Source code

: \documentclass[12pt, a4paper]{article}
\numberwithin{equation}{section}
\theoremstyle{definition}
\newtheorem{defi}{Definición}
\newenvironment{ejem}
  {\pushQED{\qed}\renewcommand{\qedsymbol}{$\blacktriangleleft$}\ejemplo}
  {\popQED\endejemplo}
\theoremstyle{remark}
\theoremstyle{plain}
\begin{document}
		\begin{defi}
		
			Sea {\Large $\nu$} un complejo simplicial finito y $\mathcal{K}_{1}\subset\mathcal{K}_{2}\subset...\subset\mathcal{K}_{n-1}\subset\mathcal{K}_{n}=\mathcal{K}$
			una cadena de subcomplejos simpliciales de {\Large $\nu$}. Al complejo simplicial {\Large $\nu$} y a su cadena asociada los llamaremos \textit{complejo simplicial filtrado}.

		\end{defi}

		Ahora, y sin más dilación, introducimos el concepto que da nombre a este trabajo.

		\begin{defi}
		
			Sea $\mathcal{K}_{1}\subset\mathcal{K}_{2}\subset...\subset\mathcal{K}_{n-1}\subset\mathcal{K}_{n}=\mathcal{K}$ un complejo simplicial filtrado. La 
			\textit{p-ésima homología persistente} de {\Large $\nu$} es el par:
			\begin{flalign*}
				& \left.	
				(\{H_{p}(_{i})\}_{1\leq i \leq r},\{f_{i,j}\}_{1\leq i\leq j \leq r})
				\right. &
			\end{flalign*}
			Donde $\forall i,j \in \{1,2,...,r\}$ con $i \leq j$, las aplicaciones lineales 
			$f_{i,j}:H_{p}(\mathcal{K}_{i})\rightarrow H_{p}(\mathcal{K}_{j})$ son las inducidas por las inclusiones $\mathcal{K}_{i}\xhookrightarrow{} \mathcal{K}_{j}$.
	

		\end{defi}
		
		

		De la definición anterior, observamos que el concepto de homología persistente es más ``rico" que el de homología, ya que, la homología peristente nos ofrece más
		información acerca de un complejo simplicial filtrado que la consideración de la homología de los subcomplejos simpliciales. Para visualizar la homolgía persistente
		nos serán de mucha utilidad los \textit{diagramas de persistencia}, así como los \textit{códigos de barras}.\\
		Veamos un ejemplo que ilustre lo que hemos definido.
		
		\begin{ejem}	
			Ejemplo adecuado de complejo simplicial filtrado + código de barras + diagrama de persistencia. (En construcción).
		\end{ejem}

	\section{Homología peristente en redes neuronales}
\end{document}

> _Problem details_: A faithful retyping of every entry above is the task.

> _Task response_:
Source code

: \documentclass[12pt, a4paper]{article}
\numberwithin{equation}{section}
\theoremstyle{definition}
\newtheorem{defi}{Definición}
\newenvironment{ejem}
  {\pushQED{\qed}\renewcommand{\qedsymbol}{$\blacktriangleleft$}\ejemplo}
  {\popQED\endejemplo}
\theoremstyle{remark}
\theoremstyle{plain}
\begin{document}
		\begin{defi}
		
			Sea {\Large $\nu$} un complejo simplicial finito y $\mathcal{K}_{1}\subset\mathcal{K}_{2}\subset...\subset\mathcal{K}_{n-1}\subset\mathcal{K}_{n}=\mathcal{K}$
			una cadena de subcomplejos simpliciales de {\Large $\nu$}. Al complejo simplicial {\Large $\nu$} y a su cadena asociada los llamaremos \textit{complejo simplicial filtrado}.

		\end{defi}

		Ahora, y sin más dilación, introducimos el concepto que da nombre a este trabajo.

		\begin{defi}
		
			Sea $\mathcal{K}_{1}\subset\mathcal{K}_{2}\subset...\subset\mathcal{K}_{n-1}\subset\mathcal{K}_{n}=\mathcal{K}$ un complejo simplicial filtrado. La 
			\textit{p-ésima homología persistente} de {\Large $\nu$} es el par:
			\begin{flalign*}
				& \left.	
				(\{H_{p}(_{i})\}_{1\leq i \leq r},\{f_{i,j}\}_{1\leq i\leq j \leq r})
				\right. &
			\end{flalign*}
			Donde $\forall i,j \in \{1,2,...,r\}$ con $i \leq j$, las aplicaciones lineales 
			$f_{i,j}:H_{p}(\mathcal{K}_{i})\rightarrow H_{p}(\mathcal{K}_{j})$ son las inducidas por las inclusiones $\mathcal{K}_{i}\xhookrightarrow{} \mathcal{K}_{j}$.
	

		\end{defi}
		
		

		De la definición anterior, observamos que el concepto de homología persistente es más ``rico" que el de homología, ya que, la homología peristente nos ofrece más
		información acerca de un complejo simplicial filtrado que la consideración de la homología de los subcomplejos simpliciales. Para visualizar la homolgía persistente
		nos serán de mucha utilidad los \textit{diagramas de persistencia}, así como los \textit{códigos de barras}.\\
		Veamos un ejemplo que ilustre lo que hemos definido.
		
		\begin{ejem}	
			Ejemplo adecuado de complejo simplicial filtrado + código de barras + diagrama de persistencia. (En construcción).
		\end{ejem}

	\section{Homología peristente en redes neuronales}
\end{document}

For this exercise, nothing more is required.